SELECT count(*) FROM original_table_p10000;
count
-------
10000
(1 row)
Now you should be able to start using your table the same as you were before!
Online Partitioning
Sometimes it is not possible to take the table offline for an extended period of time to migrate it to a partitioned table. Below is one method to allow this to be done online. It’s not as flexible as the offline method, but should allow a very minimal downtime and be mostly transparent to the end users of the table.
As mentioned above, these methods DO NOT account for there being foreign keys TO the original table. You can create foreign keys FROM the original table on the new partitioned table and things should work as expected. However, if you have foreign keys coming in to the table, I’m not aware of any migration method that does not require an outage to drop the original foreign keys and recreate them against the new partitioned table.
This will be a daily, time-based partition set with an IDENTITY sequence as the primary key
CREATE TABLE public.original_table (
col1 bigint not null PRIMARY KEY GENERATED ALWAYS AS IDENTITY
, col2 text not null
, col3 timestamptz DEFAULT now() not null
, col4 text);
CREATE INDEX CONCURRENTLY ON public.original_table (col3);
INSERT INTO public.original_table (col2, col3, col4) VALUES ('stuff', generate_series(now() - '1 week'::interval, now(), '5 minutes'::interval), 'stuff');
The process is still initially the same as the offline method since you cannot turn an existing table into the parent table of a partition set. However it is critical that all constraints, privileges, defaults and any other properties be applied to the new parent table before you move on to the next step of swapping the table names around.
CREATE TABLE public.new_partitioned_table (
col1 bigint not null GENERATED BY DEFAULT AS IDENTITY
, col2 text not null
, col3 timestamptz DEFAULT now() not null
, col4 text) PARTITION BY RANGE (col3);
CREATE INDEX ON public.new_partitioned_table (col3);
You’ll notice I did not set “col1” as a primary key here. That is because we cannot.
CREATE TABLE public.new_partitioned_table (
col1 bigint not null PRIMARY KEY GENERATED BY DEFAULT AS IDENTITY
, col2 text not null
, col3 timestamptz DEFAULT now() not null
, col4 text) PARTITION BY RANGE (col3);
ERROR: unique constraint on partitioned table must include all partitioning columns
DETAIL: PRIMARY KEY constraint on table "new_partitioned_table" lacks column "col3" which is part of the partition key.
pg_partman does have a mechanism to still apply primary/unique keys that are not part of the partition column. Just be aware that they are NOT enforced across the entire partition set; only for the individual partition. This is done with a template table. And to ensure the keys are applied when the initial child tables are created, that template table must be pre-created and its name supplied to the create_parent()
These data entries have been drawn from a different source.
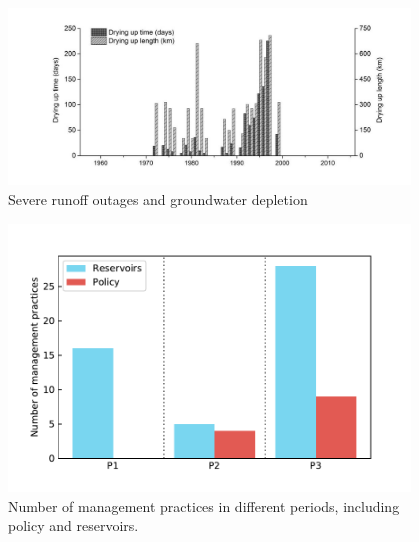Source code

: \documentclass[9pt,twoside,lineno]{pnas-new}
\begin{document}
\begin{figure}
    \centering
    \includegraphics[width=0.95\textwidth]{../../figures/supplementary_information/outages.jpg}
    \caption{Severe runoff outages and groundwater depletion}
\end{figure}

\begin{figure}
    \centering
    \includegraphics[width=0.95\textwidth]{../../figures/supplementary_information/managements.pdf}
    \caption{Number of management practices in different periods, including policy and reservoirs.}
\end{figure}








\FloatBarrier




\end{document}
call. We’re going to use the original table as the basis and give a name similar to that so it makes sense after the name swapping later.
Another important note is that we changed the IDENTITY column from GENERATED ALWAYS to GENERATED BY DEFAULT. This is because we need to move existing values for that identity column into place. ALWAYS generally prevents manually entered values.
CREATE TABLE public.original_table_template (LIKE public.original_table);
ALTER TABLE public.original_table_template ADD PRIMARY KEY (col1);
If you do not pre-create a template table, pg_partman will always create one for you in the same schema that the extension was installed into. You can see its name by looking at the template_table
column in the part_config
table. However, if you add the index onto that template table after the create_parent()
call, the already existing child tables will not have that index applied and you will have to go back and do that manually. However, any new child tables create after that will have the index.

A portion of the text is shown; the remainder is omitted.